Also crucial to the controversy is the provision of the agreement that gives to plaintiff a contingent right, as hereinafter shown, to the further extension of its leasehold. Defendant had an extension privilege in its over-lease, and the agreement provides: "In the event Landlord (defendant) extends the term of said over-lease or obtains a new lease of the premises" plaintiff shall have the option of extending the term of its leasehold with defendant for a period not to exceed five years, upon a rental basis of $8,000 per annum, subject, however, to an agreed proportionate increase or decrease, dependent upon any increase or decrease in the annual net rent payable by defendant under such extension of its over-lease or under any new lease obtained by it, above or below an annual net rent of $60,000. Other provisions of the agreement will be noticed as they become relevant to the decision.

The complaint is in five counts. The first count, which demands the return of tax contributions paid, is predicated upon a claim of fraud in the inducement of the amending agreement. The charge is, confining ourselves to essentials, that defendant's agents represented to the agent of plaintiff that defendant intended to exercise its option to extend the over-lease; that upon such exercise it would, at plaintiff's election, extend the latter's leasehold for a maximum period of five years; that plaintiff's rent for such extended period would be reduced by a sum equal to 7.09 per cent of any decrease in defendant's rent under the over-lease below $60,000 per annum for the same period; that said representations

[21 NJSuper Page 151]

were false to the knowledge of defendants and its agents, in that defendant did not intend to extend its said over-lease and in that defendant's said option to extend provided for an annual rental in excess of $60,000; that said representations were fraudulently made to induce plaintiff to enter into the said amending agreement and with intent to deceive and defraud plaintiff thereby; and that plaintiff, believing the representations to be true, and in reliance thereon, was induced to enter into the said agreement.

Briefing of the motion as addressed to the first count is given largely to the question of rescission as a condition precedent to a suit to recover money payments, and of the sufficiency of the allegations of fraud, and as to whether the representations alleged relate not to a present fact but rather to a mere promise of future performance.

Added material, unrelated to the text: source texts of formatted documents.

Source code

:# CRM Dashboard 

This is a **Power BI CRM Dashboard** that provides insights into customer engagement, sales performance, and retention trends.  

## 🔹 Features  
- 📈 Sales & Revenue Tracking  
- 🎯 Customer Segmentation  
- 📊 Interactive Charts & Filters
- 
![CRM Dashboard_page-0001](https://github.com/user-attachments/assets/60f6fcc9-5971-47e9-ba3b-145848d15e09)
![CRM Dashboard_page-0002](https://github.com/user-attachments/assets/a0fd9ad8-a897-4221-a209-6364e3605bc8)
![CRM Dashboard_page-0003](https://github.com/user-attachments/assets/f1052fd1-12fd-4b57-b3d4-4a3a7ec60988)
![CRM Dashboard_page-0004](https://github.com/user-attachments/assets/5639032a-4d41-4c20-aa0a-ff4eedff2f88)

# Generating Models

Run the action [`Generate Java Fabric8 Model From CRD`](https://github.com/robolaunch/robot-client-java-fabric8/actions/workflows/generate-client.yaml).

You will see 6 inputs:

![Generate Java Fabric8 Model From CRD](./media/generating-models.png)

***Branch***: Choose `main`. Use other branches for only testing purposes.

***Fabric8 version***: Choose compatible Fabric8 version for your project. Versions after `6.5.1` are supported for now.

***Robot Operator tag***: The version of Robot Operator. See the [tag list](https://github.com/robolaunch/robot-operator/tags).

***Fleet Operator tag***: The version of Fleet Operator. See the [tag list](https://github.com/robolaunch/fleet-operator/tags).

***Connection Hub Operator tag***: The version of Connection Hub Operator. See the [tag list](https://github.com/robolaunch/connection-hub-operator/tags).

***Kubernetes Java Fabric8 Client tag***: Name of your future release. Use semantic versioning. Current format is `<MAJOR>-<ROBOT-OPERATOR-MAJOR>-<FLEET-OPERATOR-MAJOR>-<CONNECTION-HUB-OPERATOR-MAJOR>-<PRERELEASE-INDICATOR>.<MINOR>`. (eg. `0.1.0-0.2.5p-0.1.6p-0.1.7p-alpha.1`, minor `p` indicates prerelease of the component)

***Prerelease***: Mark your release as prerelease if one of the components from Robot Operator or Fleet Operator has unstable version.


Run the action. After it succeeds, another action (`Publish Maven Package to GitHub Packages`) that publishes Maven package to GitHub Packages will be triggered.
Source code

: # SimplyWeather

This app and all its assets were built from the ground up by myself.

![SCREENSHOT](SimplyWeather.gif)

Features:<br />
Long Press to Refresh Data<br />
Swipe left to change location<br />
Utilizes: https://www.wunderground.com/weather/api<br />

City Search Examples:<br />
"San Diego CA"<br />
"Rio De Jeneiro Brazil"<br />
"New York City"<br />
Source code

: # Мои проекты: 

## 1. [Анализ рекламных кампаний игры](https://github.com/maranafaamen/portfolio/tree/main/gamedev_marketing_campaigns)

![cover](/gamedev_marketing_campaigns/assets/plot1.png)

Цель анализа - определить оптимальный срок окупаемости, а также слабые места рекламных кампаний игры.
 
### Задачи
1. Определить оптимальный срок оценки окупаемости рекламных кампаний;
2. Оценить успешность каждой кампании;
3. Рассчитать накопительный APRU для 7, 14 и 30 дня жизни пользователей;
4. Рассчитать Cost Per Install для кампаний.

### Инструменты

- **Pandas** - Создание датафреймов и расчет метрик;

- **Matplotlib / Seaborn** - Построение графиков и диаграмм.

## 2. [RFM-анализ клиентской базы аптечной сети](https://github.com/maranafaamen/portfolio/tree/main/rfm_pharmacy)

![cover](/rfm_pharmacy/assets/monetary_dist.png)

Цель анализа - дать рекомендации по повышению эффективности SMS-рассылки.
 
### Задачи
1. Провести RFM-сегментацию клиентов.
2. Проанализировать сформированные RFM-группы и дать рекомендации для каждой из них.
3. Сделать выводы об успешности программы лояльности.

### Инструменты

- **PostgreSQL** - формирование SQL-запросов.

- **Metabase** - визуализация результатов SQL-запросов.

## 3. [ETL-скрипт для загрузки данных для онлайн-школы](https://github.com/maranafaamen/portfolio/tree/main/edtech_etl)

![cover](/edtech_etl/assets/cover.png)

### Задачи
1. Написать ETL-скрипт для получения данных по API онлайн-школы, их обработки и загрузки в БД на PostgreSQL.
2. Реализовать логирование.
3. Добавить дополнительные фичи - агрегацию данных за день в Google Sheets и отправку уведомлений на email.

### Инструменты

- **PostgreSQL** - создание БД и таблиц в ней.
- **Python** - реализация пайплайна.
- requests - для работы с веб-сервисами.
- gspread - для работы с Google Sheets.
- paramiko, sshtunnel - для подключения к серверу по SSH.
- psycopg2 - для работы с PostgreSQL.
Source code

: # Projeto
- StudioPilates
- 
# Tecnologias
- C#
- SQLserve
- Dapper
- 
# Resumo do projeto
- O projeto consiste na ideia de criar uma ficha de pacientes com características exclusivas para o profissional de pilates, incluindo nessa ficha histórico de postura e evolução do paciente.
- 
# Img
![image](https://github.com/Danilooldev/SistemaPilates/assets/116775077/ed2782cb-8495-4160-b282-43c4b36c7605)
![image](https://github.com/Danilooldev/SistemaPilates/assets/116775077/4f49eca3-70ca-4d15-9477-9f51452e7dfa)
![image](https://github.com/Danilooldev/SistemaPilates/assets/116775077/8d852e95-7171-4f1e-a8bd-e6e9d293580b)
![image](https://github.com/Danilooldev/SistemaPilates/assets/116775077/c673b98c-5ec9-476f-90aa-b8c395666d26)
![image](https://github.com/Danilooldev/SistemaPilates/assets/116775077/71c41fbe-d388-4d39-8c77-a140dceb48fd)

Anderson v. Modica , 4 N.J. 383 (1950), and compare Roberts v. James , 83 N.J.L. 492 (E. & A. 1912). The points thus made will not be considered in this opinion. The reason is my belief that a final and more definite result lies in the application of the parol evidence rule. Naumberg v. Young , 44 N.J.L. 331, 341 (Sup. Ct. 1882). That rule is matter of substantive law and not of evidence merely. Winoka Village v. Tate, infra. On this aspect of the case supplemental briefs were called for and have been amply furnished.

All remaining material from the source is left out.